It is interesting to note that a silvered table of related form, size and proportions was supplied by the cabinet maker John Belchier for the Withdrawing Room at Erddig in 1726, also featuring in Ibid, fig. 5.20, pp.'s 210-211. According to what is recorded in Belchier's bill, this silvered piece of furniture cost John Meller £14 at that time. And the glass top is even engraved and painted with the Arms of the Meller family who then resided at Erddig.
Although both of these examples have a number of shared characteristics including distinctive punched grounds, elegant cabriole legs and similar shallow-relief decoration, there are however evident variations as well. The two tops are different whilst the gilt one at Erddig, as with the present model, has an ogee frieze whereas a cavetto one appears on the silvered table. Arguably the latter, despite its beautiful swags running between the front legs and apron (absent on the others), does not incorporate some of the finer details such as the more pronounced and confidently carved scrolls and shallow griffin busts featuring to the tops of the legs on both the offered table and the gilt one at Erddig. In addition, a white bole is evident underneath the surfaces of the silvered table, in place of the dark red bole which was clearly used for the others.

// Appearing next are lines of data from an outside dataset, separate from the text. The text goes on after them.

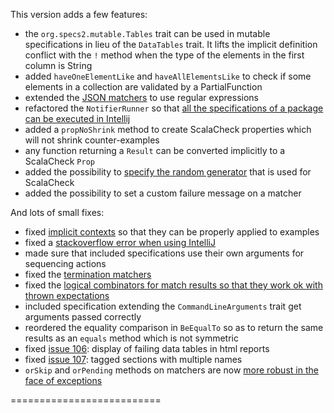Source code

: This version adds a few features:

 * the `org.specs2.mutable.Tables` trait can be used in mutable specifications in lieu of the `DataTables` trait. It lifts the implicit definition conflict with the `!` method when the type of the elements in the first column is String
 * added `haveOneElementLike` and `haveAllElementsLike` to check if some elements in a collection are validated by a PartialFunction
 * extended the [JSON matchers](http://etorreborre.github.com/specs2/guide/org.specs2.guide.Matchers.html#Out+of+the+box) to use regular expressions
 * refactored the `NotifierRunner` so that [all the specifications of a package can be executed in Intellij](https://groups.google.com/d/msg/specs2-users/1_mBukI2Xfo/oZnTGHUuxcgJ)
 * added a `propNoShrink` method to create ScalaCheck properties which will not shrink counter-examples
 * any function returning a `Result` can be converted implicitly to a ScalaCheck `Prop`
 * added the possibility to [specify the random generator](http://stackoverflow.com/questions/12639454/make-scalacheck-tests-deterministic) that is used for ScalaCheck
 * added the possibility to set a custom failure message on a matcher

And lots of small fixes:

 * fixed [implicit contexts](http://etorreborre.github.com/specs2/guide/org.specs2.guide.Structure.html#Implicit+context) so that they can be properly applied to examples
 * fixed a [stackoverflow error when using IntelliJ](https://groups.google.com/d/topic/specs2-users/1_mBukI2Xfo/discussion)
 * made sure that included specifications use their own arguments for sequencing actions
 * fixed the [termination matchers](https://groups.google.com/d/topic/specs2-users/YhbEqoDWFaE/discussion)
 * fixed the [logical combinators for match results so that they work ok with thrown expectations](https://groups.google.com/d/topic/specs2-users/HB6x1WCBHqU/discussion)
 * included specification extending the `CommandLineArguments` trait get arguments passed correctly
 * reordered the equality comparison in `BeEqualTo` so as to return the same results as an `equals` method which is not symmetric
 * fixed [issue 106](https://github.com/etorreborre/specs2/issues/106): display of failing data tables in html reports
 * fixed [issue 107](https://github.com/etorreborre/specs2/issues/107): tagged sections with multiple names
 * `orSkip` and `orPending` methods on matchers are now [more robust in the face of exceptions](https://groups.google.com/d/topic/specs2-users/DB10WJHHIUM/discussion)

 
 ==========================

Consequently, it seems possible, but definitely by no means certain, that John Belchier was responsible for executing both of the aforementioned upon behalf of John Meller at Erddig. Thus, by extension the same uncertainty likewise applies to the current example too. Regrettably, in the absence of any relevant paperwork, it appears likely that we may never definitively know who made either the Second Best Bedchamber version or indeed the offered version. Unfortunately, this equivocation is only intensified by the fact that Meller also purchased furniture from other cabinet makers like John Pardoe and John Gumley at approximately the same time.
At Erddig, pairs of marble topped tables can be found in rooms such as the Hall and Salone. This fact suggests that the gilt Second Best Bedchamber model was perhaps also one of a pair that was commissioned by Meller, and if this was indeed the case then it would mean that the present lot was possibly originally housed alongside its companion in the revered Welsh historic home. But to be clear this is just one of a number of various postulations concerning such furniture.
To conclude, Adam Bowett asserts that: "the design of the Erddig tables is typical of the 'claw' cabriole-leg style which superseded pillar legs from circa 1715 onwards". He also notes that the gilt model at Erddig had a protective leather cover or case which was standard practice for such tables of this type and period. It is thus a fair assumption that the offered one also had this same type of covering at some point.
A further related example sold Christie's, London, 9 December 2010, The Gothick Pavilion - Byron to Beaton, lot 33.
Literature
A. Bowett, Early Georgian Furniture, 1715-1740, 2009, Woodbridge.